(Recorded data)
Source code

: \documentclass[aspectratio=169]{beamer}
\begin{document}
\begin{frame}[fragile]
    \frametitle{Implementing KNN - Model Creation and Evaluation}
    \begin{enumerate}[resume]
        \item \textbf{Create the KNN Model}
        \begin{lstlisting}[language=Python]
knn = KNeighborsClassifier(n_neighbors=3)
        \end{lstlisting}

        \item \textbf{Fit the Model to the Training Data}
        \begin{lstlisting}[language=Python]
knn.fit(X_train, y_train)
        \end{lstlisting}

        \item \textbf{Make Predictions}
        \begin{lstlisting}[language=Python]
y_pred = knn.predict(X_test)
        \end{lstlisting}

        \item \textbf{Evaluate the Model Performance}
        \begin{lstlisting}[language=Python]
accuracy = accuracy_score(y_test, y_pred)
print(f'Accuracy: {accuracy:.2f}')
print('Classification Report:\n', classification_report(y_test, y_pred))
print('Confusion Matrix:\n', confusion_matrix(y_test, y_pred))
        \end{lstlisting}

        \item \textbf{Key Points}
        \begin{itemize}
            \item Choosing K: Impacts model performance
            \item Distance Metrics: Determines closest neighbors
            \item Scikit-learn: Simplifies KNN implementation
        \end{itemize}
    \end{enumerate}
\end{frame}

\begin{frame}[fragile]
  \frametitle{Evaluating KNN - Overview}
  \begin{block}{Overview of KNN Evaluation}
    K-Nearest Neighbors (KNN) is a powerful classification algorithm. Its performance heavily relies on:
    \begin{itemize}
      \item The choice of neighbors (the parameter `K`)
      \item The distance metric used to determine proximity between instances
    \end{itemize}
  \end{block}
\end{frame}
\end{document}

Action item.
From the data above, copy each line exactly.

Response box.
Source code

: \documentclass[aspectratio=169]{beamer}
\begin{document}
\begin{frame}[fragile]
    \frametitle{Implementing KNN - Model Creation and Evaluation}
    \begin{enumerate}[resume]
        \item \textbf{Create the KNN Model}
        \begin{lstlisting}[language=Python]
knn = KNeighborsClassifier(n_neighbors=3)
        \end{lstlisting}

        \item \textbf{Fit the Model to the Training Data}
        \begin{lstlisting}[language=Python]
knn.fit(X_train, y_train)
        \end{lstlisting}

        \item \textbf{Make Predictions}
        \begin{lstlisting}[language=Python]
y_pred = knn.predict(X_test)
        \end{lstlisting}

        \item \textbf{Evaluate the Model Performance}
        \begin{lstlisting}[language=Python]
accuracy = accuracy_score(y_test, y_pred)
print(f'Accuracy: {accuracy:.2f}')
print('Classification Report:\n', classification_report(y_test, y_pred))
print('Confusion Matrix:\n', confusion_matrix(y_test, y_pred))
        \end{lstlisting}

        \item \textbf{Key Points}
        \begin{itemize}
            \item Choosing K: Impacts model performance
            \item Distance Metrics: Determines closest neighbors
            \item Scikit-learn: Simplifies KNN implementation
        \end{itemize}
    \end{enumerate}
\end{frame}

\begin{frame}[fragile]
  \frametitle{Evaluating KNN - Overview}
  \begin{block}{Overview of KNN Evaluation}
    K-Nearest Neighbors (KNN) is a powerful classification algorithm. Its performance heavily relies on:
    \begin{itemize}
      \item The choice of neighbors (the parameter `K`)
      \item The distance metric used to determine proximity between instances
    \end{itemize}
  \end{block}
\end{frame}
\end{document}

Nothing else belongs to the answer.